Once DRS selects a host, the platform binds specific hardware to the VM. When a VM with a 4-GPU Device Group powers on, one of the available 4-GPU NVLink domains is assigned. The specific GPUs, with their specific PCIe addresses, become bound to that VM for the duration of its lifecycle. For PCIe NVLink systems, this binding is straightforward: fixed physical bridges define which GPUs form valid pairs. HGX systems introduce a different dynamic. Eight GPUs connect through NVSwitch fabric, and valid partition configurations are defined by NVIDIA Fabric Manager at runtime.

NVSwitch and Fabric Manager

HGX systems replace physical NVLink bridges with NVSwitch fabric. Instead of fixed point-to-point connections between GPU pairs, NVSwitch provides all-to-all connectivity. This changes both the discovery model and the software stack required to manage it.

Software Stack

Three NVIDIA components work together on NVSwitch-equipped hosts: the ESXi kernel GPU driver, the NVIDIA vGPU Manager, and NVIDIA Fabric Manager. The ESXi kernel GPU driver provides low-level GPU access. vGPU Manager handles device enumeration and vGPU profile management. Fabric Manager discovers the NVSwitch topology, initializes NVLink connections, and defines which GPU groupings form valid partitions.

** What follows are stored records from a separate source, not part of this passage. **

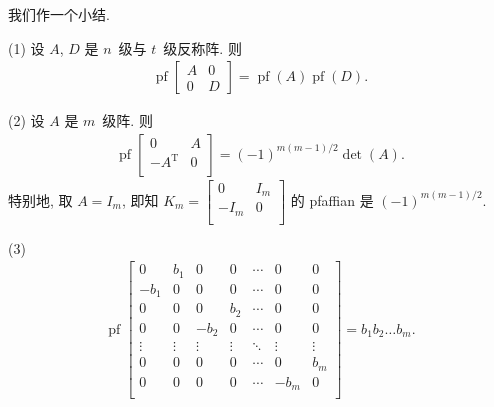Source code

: \documentclass[../libro.tex]{subfiles}
\begin{document}
我们作一个小结.

\begin{theorem}
    (1)
    设 \(A\), \(D\) 是 \(n\)~级与 \(t\)~级反称阵.
    则
    \begin{align*}
        \operatorname{pf} {
            \begin{bmatrix}
                A & 0 \\
                0 & D
            \end{bmatrix}
        }
        = \operatorname{pf} {(A)} \operatorname{pf} {(D)}.
    \end{align*}

    (2)
    设 \(A\) 是 \(m\)~级阵.
    则
    \begin{align*}
        \operatorname{pf} {
            \begin{bmatrix}
                0               & A \\
                -A^{\mathrm{T}} & 0 \\
            \end{bmatrix}
        } = (-1)^{m(m-1)/2} \det {(A)}.
    \end{align*}
    特别地, 取 \(A = I_m\), 即知
    \(K_m =
        \begin{bmatrix}
            0    & I_m \\
            -I_m & 0   \\
    \end{bmatrix}\)
    的 pfaffian 是 \((-1)^{m(m-1)/2}\).

    (3)
    \begin{align*}
        \operatorname{pf} {
            \begin{bmatrix}
                0      & b_1    & 0      & 0      & \cdots & 0      & 0      \\
                -b_1   & 0      & 0      & 0      & \cdots & 0      & 0      \\
                0      & 0      & 0      & b_2    & \cdots & 0      & 0      \\
                0      & 0      & -b_2   & 0      & \cdots & 0      & 0      \\
                \vdots & \vdots & \vdots & \vdots & \ddots & \vdots & \vdots \\
                0      & 0      & 0      & 0      & \cdots & 0      & b_m    \\
                0      & 0      & 0      & 0      & \cdots & -b_m   & 0      \\
            \end{bmatrix}
        } = b_1 b_2 \dots b_m.
    \end{align*}
\end{theorem}
\end{document}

During host initialization, Fabric Manager reports valid partition configurations to hostd. Assignable Hardware uses this information to build a tree of all possible NVSwitch GPU partitions. This tree is constructed at boot, before any VM powers on, giving the platform a complete map of valid multi-GPU configurations. For an HGX H100, the available device groups reflect these partition options:

Nvidia:2@nvidia_h100xm-80c%NVLink
Nvidia:4@nvidia_h100xm-80c%NVLink
Nvidia:8@nvidia_h100xm-80c%NVLink

GPU Module IDs

HGX systems introduce an additional identifier: the GPU Module ID. This value reflects the GPU’s physical position and determines which partition configurations are valid. The Module ID differs from the GPU index derived from PCIe enumeration. To retrieve the mapping:

$ for id in $(nvidia-smi --query-gpu=index --format=csv,noheader); do
>     mod=$(nvidia-smi -a -i $id | grep "Module ID" | head -n1 | awk '{print $NF}')
>     echo "GPU $id: Module ID: $mod"
> done
GPU 0: Module ID: 2
GPU 1: Module ID: 4
GPU 2: Module ID: 1
GPU 3: Module ID: 3
GPU 4: Module ID: 7
GPU 5: Module ID: 5
GPU 6: Module ID: 6
GPU 7: Module ID: 8

The GPU index does not match the physical Module ID. Fabric Manager uses Module IDs when defining partitions. Module IDs 1 through 4 occupy one half of the GPU capacity. Module IDs 5 through 8 occupy the other half. These physical groupings determine valid partition boundaries. The platform maps between Module IDs and PCIe addresses when binding hardware to VMs.

Dynamic Partitioning

Unlike PCIe NVLink, NVSwitch partition topology is not fixed at boot. Fabric Manager activates and deactivates partitions at runtime based on VM lifecycle events. Partition activation involves more than updating a routing table. Fabric Manager trains the NVLink interfaces for the GPUs in the partition, bringing those links into an operational state. It programs the NVSwitch routing to enable communication among the partition’s GPUs and configures the switches to deny access to GPUs outside the partition. The result is an isolated segment of the NVSwitch fabric dedicated to that VM. Other VMs cannot send traffic into this segment, and the VM cannot reach GPUs assigned to other partitions.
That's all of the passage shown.